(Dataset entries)
<<<<

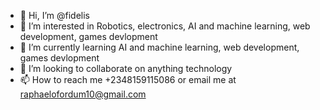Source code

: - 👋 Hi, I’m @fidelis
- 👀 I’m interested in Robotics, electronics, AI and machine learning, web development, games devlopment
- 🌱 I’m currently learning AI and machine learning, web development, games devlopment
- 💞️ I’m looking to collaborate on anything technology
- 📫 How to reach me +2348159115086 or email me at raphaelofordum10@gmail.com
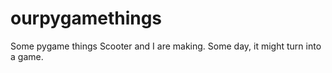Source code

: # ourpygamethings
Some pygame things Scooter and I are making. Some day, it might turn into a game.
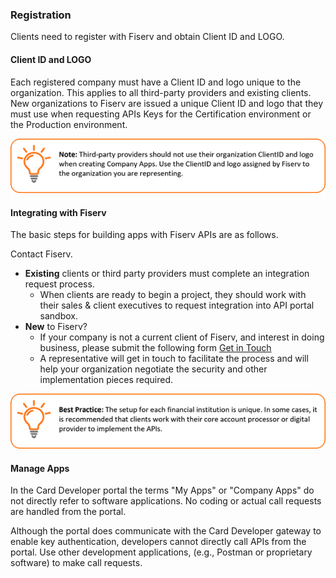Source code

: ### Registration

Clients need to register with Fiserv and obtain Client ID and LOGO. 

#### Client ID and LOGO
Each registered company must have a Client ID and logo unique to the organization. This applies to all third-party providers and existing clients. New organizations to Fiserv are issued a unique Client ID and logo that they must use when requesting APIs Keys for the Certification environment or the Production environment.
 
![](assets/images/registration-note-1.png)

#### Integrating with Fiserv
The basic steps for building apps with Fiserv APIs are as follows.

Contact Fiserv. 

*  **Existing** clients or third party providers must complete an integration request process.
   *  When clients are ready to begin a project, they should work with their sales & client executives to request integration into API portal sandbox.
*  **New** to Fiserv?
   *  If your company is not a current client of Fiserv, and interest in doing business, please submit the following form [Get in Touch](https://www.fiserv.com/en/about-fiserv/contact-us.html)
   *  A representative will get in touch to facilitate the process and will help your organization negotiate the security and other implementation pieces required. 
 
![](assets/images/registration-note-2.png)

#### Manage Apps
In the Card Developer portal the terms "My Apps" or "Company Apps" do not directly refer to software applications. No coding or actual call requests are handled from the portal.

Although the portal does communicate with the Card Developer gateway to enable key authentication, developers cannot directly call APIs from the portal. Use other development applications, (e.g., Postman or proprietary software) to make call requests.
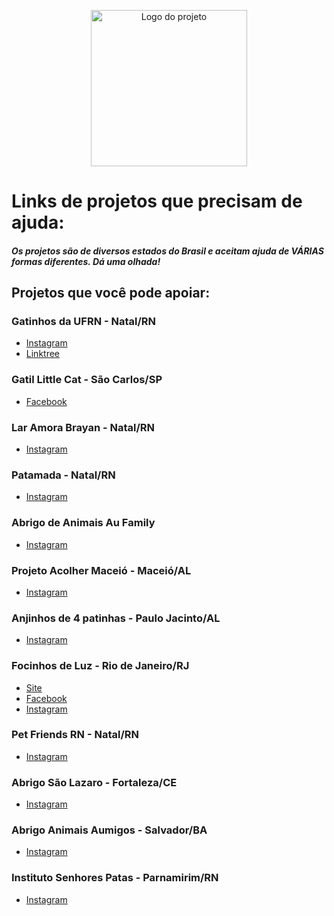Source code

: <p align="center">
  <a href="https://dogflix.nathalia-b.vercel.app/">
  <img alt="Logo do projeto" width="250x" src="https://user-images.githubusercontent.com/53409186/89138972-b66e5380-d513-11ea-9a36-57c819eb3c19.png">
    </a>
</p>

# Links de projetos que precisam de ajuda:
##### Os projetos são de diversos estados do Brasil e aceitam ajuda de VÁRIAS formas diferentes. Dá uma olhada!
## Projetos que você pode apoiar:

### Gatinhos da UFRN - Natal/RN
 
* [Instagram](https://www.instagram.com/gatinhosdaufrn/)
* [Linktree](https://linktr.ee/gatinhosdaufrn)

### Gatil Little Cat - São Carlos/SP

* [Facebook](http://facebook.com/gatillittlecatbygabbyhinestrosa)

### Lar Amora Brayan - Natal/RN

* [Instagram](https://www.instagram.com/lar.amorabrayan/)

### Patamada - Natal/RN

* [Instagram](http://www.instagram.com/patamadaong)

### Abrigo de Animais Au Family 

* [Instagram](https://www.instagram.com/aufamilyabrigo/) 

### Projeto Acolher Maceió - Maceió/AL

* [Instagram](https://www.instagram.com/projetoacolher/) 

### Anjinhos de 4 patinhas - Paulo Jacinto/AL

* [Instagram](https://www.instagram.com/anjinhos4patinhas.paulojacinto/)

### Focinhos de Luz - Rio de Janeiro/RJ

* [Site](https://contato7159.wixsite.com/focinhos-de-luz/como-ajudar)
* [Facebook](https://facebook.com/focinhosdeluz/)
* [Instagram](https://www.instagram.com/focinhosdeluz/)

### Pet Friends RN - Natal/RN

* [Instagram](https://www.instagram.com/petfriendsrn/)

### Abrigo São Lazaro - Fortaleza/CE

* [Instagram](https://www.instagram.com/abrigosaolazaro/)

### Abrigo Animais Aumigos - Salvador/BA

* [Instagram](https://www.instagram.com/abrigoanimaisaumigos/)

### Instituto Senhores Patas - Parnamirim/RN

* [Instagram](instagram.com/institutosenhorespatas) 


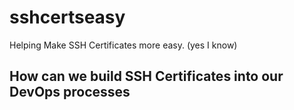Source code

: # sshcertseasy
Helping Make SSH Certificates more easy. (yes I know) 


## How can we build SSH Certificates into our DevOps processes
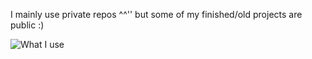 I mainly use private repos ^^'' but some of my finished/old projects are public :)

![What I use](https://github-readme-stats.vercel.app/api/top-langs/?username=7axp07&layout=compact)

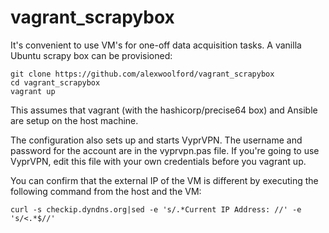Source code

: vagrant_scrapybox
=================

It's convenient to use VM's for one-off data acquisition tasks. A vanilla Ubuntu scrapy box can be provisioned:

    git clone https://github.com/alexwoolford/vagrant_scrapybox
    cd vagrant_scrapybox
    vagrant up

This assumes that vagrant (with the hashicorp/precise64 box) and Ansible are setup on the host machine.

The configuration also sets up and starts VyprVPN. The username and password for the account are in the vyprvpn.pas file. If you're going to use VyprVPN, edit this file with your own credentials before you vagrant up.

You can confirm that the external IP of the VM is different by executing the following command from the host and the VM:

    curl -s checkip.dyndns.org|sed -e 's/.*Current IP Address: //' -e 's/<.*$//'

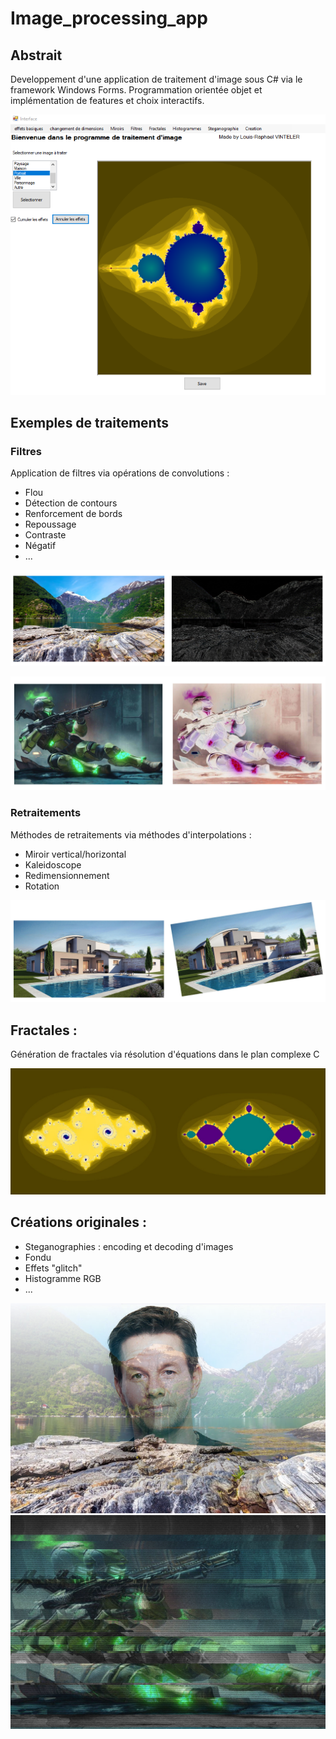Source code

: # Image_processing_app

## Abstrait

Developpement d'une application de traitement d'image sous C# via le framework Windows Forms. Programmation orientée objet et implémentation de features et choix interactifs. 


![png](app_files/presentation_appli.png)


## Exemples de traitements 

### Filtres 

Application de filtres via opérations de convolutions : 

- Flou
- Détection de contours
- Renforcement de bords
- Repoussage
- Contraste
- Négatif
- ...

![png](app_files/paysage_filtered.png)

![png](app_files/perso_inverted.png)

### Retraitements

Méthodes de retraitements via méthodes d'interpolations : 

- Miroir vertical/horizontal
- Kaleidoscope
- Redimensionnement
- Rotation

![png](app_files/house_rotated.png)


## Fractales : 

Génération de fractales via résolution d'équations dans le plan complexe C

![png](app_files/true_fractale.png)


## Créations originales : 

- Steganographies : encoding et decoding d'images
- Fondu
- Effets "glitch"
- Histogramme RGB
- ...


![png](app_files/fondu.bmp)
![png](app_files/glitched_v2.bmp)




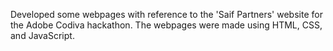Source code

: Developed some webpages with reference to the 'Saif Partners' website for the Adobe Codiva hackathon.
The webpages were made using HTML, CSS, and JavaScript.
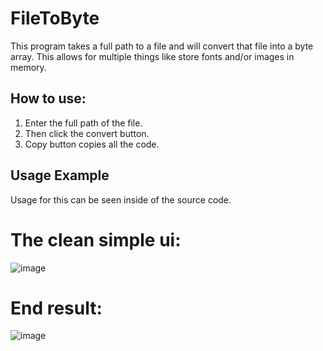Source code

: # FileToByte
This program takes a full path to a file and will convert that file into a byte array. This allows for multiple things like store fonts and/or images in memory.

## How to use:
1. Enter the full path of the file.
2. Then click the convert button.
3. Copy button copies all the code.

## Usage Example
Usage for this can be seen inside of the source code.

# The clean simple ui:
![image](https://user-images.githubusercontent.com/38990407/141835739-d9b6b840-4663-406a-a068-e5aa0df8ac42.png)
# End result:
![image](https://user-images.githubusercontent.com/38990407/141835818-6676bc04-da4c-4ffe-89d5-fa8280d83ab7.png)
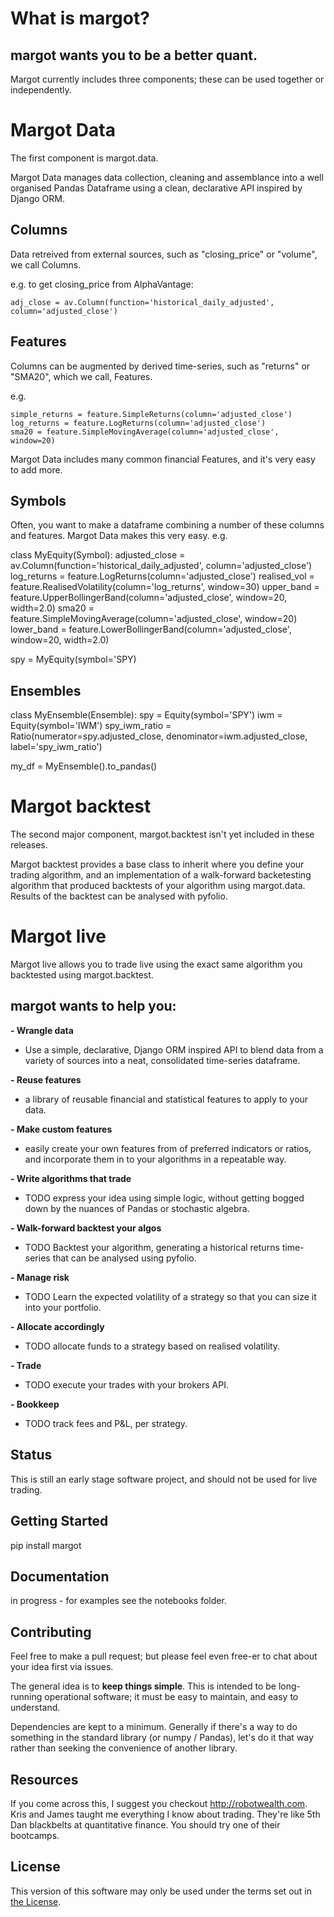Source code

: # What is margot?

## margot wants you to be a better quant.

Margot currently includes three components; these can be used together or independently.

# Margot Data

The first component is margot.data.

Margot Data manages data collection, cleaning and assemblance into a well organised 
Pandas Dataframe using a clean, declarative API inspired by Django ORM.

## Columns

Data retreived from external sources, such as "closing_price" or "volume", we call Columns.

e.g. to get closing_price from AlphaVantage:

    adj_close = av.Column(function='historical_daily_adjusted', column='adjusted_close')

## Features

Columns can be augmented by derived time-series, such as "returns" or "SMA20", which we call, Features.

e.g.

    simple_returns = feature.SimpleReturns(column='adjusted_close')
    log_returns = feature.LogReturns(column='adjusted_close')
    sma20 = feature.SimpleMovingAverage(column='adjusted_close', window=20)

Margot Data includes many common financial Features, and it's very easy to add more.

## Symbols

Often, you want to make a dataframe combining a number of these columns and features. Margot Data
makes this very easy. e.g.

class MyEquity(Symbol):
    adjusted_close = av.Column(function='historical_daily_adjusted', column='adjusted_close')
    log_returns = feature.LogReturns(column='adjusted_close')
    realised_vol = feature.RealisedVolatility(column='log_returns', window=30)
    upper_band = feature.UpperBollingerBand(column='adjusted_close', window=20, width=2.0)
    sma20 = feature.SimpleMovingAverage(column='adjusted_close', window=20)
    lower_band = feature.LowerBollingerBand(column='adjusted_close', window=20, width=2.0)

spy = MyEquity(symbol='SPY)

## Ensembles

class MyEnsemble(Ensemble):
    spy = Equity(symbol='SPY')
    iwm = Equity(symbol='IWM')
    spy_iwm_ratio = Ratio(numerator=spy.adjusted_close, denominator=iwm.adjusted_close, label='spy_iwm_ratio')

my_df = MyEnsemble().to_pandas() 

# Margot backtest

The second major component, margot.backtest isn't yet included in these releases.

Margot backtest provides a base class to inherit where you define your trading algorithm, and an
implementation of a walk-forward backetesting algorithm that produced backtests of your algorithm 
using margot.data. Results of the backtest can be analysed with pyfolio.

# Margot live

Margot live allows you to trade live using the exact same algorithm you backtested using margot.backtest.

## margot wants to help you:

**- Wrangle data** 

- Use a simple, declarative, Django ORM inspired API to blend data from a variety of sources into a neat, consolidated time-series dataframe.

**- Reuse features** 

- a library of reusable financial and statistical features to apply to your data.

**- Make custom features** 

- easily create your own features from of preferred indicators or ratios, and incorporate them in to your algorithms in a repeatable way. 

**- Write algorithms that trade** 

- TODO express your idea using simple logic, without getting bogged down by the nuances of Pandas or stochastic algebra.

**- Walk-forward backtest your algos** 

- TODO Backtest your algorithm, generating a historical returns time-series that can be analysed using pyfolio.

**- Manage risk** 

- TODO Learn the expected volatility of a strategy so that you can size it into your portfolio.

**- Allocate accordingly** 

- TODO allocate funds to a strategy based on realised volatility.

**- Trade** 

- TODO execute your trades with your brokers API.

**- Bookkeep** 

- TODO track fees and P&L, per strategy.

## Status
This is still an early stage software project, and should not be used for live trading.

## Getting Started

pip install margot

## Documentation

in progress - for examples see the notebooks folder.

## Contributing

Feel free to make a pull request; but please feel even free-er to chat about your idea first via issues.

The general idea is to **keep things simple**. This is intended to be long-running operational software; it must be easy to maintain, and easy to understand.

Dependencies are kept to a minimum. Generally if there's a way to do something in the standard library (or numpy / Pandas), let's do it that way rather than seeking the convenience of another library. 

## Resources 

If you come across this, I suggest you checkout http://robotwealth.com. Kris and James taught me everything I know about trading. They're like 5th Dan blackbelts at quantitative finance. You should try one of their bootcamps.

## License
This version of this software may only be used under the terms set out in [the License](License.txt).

>>>>

- WHAT TO PRODUCE: Only one stretch of the entries above is wanted: the lines from the one containing "API portal sandbox." through the one containing "In the Card". Please reproduce it exactly.

- ANSWER FOR THE TASK:
   *  When clients are ready to begin a project, they should work with their sales & client executives to request integration into API portal sandbox.
*  **New** to Fiserv?
   *  If your company is not a current client of Fiserv, and interest in doing business, please submit the following form [Get in Touch](https://www.fiserv.com/en/about-fiserv/contact-us.html)
   *  A representative will get in touch to facilitate the process and will help your organization negotiate the security and other implementation pieces required. 
 
![](assets/images/registration-note-2.png)

#### Manage Apps
In the Card Developer portal the terms "My Apps" or "Company Apps" do not directly refer to software applications. No coding or actual call requests are handled from the portal.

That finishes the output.